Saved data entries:

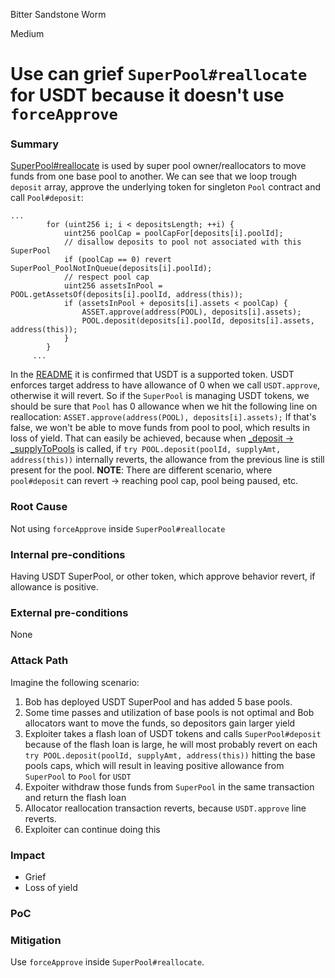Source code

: Bitter Sandstone Worm

Medium

# Use can grief `SuperPool#reallocate` for USDT because it doesn't use `forceApprove`

### Summary

[SuperPool#reallocate](https://github.com/sherlock-audit/2024-08-sentiment-v2/blob/0b472f4bffdb2c7432a5d21f1636139cc01561a5/protocol-v2/src/SuperPool.sol#L431C14-L453) is used by super pool owner/reallocators to move funds from one base pool to another. We can see that we loop trough `deposit` array, approve the underlying token for singleton `Pool` contract and call `Pool#deposit`:
```solidity
...
        for (uint256 i; i < depositsLength; ++i) {
            uint256 poolCap = poolCapFor[deposits[i].poolId];
            // disallow deposits to pool not associated with this SuperPool
            if (poolCap == 0) revert SuperPool_PoolNotInQueue(deposits[i].poolId);
            // respect pool cap
            uint256 assetsInPool = POOL.getAssetsOf(deposits[i].poolId, address(this));
            if (assetsInPool + deposits[i].assets < poolCap) {
                ASSET.approve(address(POOL), deposits[i].assets);
                POOL.deposit(deposits[i].poolId, deposits[i].assets, address(this));
            }
        }
     ...
```
In the [README](https://audits.sherlock.xyz/contests/349) it is confirmed that USDT is a supported token. USDT enforces target address to have allowance of 0 when we call `USDT.approve`, otherwise it will revert. So if the `SuperPool` is managing USDT tokens, we should be sure that `Pool` has 0 allowance when we hit the following line on reallocation:
`ASSET.approve(address(POOL), deposits[i].assets);`
If that's false, we won't be able to move funds from pool to pool, which results in loss of yield.
That can easily be achieved, because when [_deposit -> _supplyToPools](https://github.com/sherlock-audit/2024-08-sentiment-v2/blob/0b472f4bffdb2c7432a5d21f1636139cc01561a5/protocol-v2/src/SuperPool.sol#L524-L543) is called, if `try POOL.deposit(poolId, supplyAmt, address(this))` internally reverts, the allowance from the previous line is still present for the pool. 
__NOTE__: There are different scenario, where `pool#deposit` can revert -> reaching pool cap, pool being paused, etc.


### Root Cause

Not using `forceApprove` inside `SuperPool#reallocate`

### Internal pre-conditions

Having USDT SuperPool, or other token, which approve behavior revert, if allowance is positive.

### External pre-conditions

None

### Attack Path

Imagine the following scenario:
1. Bob has deployed USDT SuperPool and has added 5 base pools.
2. Some time passes and utilization of base pools is not optimal and Bob allocators want to move the funds, so depositors gain larger yield
3. Exploiter takes a flash loan of USDT tokens and calls `SuperPool#deposit` because of the flash loan is large, he will most probably revert on each `try POOL.deposit(poolId, supplyAmt, address(this))` hitting the base pools caps, which will result in leaving positive allowance from `SuperPool` to `Pool` for `USDT`
4. Expoiter withdraw those funds from `SuperPool` in the same transaction and return the flash loan
5. Allocator reallocation transaction reverts, because `USDT.approve` line reverts.
6. Exploiter can continue doing this

### Impact

- Grief 
- Loss of yield

### PoC


### Mitigation

Use `forceApprove` inside `SuperPool#reallocate`.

*About this task:*
Every line above that holds the word "inside" should be copied out.

*Result of this task:*
Not using `forceApprove` inside `SuperPool#reallocate`
Use `forceApprove` inside `SuperPool#reallocate`.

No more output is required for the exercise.